Dataset entries:

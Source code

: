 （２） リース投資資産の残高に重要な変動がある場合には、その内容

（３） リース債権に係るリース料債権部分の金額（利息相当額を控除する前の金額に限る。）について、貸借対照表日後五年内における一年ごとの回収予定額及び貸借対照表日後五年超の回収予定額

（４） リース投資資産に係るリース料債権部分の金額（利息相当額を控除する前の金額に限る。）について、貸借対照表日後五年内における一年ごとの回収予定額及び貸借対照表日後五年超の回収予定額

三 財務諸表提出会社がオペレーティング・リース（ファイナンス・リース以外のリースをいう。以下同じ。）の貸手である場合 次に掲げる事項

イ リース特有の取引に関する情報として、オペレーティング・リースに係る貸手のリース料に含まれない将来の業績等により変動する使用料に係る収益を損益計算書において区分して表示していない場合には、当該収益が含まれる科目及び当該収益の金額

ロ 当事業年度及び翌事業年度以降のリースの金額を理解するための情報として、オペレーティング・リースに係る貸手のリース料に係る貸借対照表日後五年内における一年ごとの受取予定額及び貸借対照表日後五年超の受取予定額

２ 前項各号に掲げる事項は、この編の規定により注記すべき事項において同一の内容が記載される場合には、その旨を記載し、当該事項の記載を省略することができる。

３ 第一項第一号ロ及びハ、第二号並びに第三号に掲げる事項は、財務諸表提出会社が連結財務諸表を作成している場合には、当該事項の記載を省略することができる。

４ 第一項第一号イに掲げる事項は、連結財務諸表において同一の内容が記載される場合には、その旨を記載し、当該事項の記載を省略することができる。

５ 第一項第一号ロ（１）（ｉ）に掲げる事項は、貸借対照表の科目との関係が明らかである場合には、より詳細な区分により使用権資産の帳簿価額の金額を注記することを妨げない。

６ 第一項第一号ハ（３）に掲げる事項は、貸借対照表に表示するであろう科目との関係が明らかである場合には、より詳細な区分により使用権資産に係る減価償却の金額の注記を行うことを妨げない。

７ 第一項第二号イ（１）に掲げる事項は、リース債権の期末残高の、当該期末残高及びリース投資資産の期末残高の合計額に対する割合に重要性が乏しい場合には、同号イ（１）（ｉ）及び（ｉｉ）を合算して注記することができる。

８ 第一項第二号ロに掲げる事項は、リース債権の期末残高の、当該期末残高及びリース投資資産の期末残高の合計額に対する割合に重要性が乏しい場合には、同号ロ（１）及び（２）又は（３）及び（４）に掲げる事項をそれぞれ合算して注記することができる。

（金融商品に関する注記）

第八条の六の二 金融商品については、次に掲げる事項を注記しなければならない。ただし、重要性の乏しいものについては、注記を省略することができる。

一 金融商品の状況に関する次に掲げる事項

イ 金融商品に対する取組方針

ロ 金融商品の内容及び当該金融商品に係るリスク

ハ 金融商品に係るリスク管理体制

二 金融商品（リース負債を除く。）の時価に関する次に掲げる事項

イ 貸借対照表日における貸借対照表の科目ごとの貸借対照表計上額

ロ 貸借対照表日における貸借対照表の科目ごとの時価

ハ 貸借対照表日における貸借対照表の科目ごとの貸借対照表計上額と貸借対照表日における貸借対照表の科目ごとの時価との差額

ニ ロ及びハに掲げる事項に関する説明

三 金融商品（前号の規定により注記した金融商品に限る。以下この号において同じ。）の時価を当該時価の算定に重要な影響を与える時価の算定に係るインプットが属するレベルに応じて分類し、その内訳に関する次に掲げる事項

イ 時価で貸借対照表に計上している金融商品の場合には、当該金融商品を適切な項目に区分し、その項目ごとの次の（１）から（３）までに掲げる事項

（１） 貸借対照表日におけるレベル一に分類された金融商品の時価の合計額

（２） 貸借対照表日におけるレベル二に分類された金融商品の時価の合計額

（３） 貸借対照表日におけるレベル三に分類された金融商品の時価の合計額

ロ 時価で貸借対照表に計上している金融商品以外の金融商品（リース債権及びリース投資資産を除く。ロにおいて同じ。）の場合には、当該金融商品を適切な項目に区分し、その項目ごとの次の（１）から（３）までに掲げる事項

__Task brief__
Start at the line containing "ハ 貸借対照表日における貸借" and copy each line through the last one in the records, exactly and with nothing added.

__Written reply__
ハ 貸借対照表日における貸借対照表の科目ごとの貸借対照表計上額と貸借対照表日における貸借対照表の科目ごとの時価との差額

ニ ロ及びハに掲げる事項に関する説明

三 金融商品（前号の規定により注記した金融商品に限る。以下この号において同じ。）の時価を当該時価の算定に重要な影響を与える時価の算定に係るインプットが属するレベルに応じて分類し、その内訳に関する次に掲げる事項

イ 時価で貸借対照表に計上している金融商品の場合には、当該金融商品を適切な項目に区分し、その項目ごとの次の（１）から（３）までに掲げる事項

（１） 貸借対照表日におけるレベル一に分類された金融商品の時価の合計額

（２） 貸借対照表日におけるレベル二に分類された金融商品の時価の合計額

（３） 貸借対照表日におけるレベル三に分類された金融商品の時価の合計額

ロ 時価で貸借対照表に計上している金融商品以外の金融商品（リース債権及びリース投資資産を除く。ロにおいて同じ。）の場合には、当該金融商品を適切な項目に区分し、その項目ごとの次の（１）から（３）までに掲げる事項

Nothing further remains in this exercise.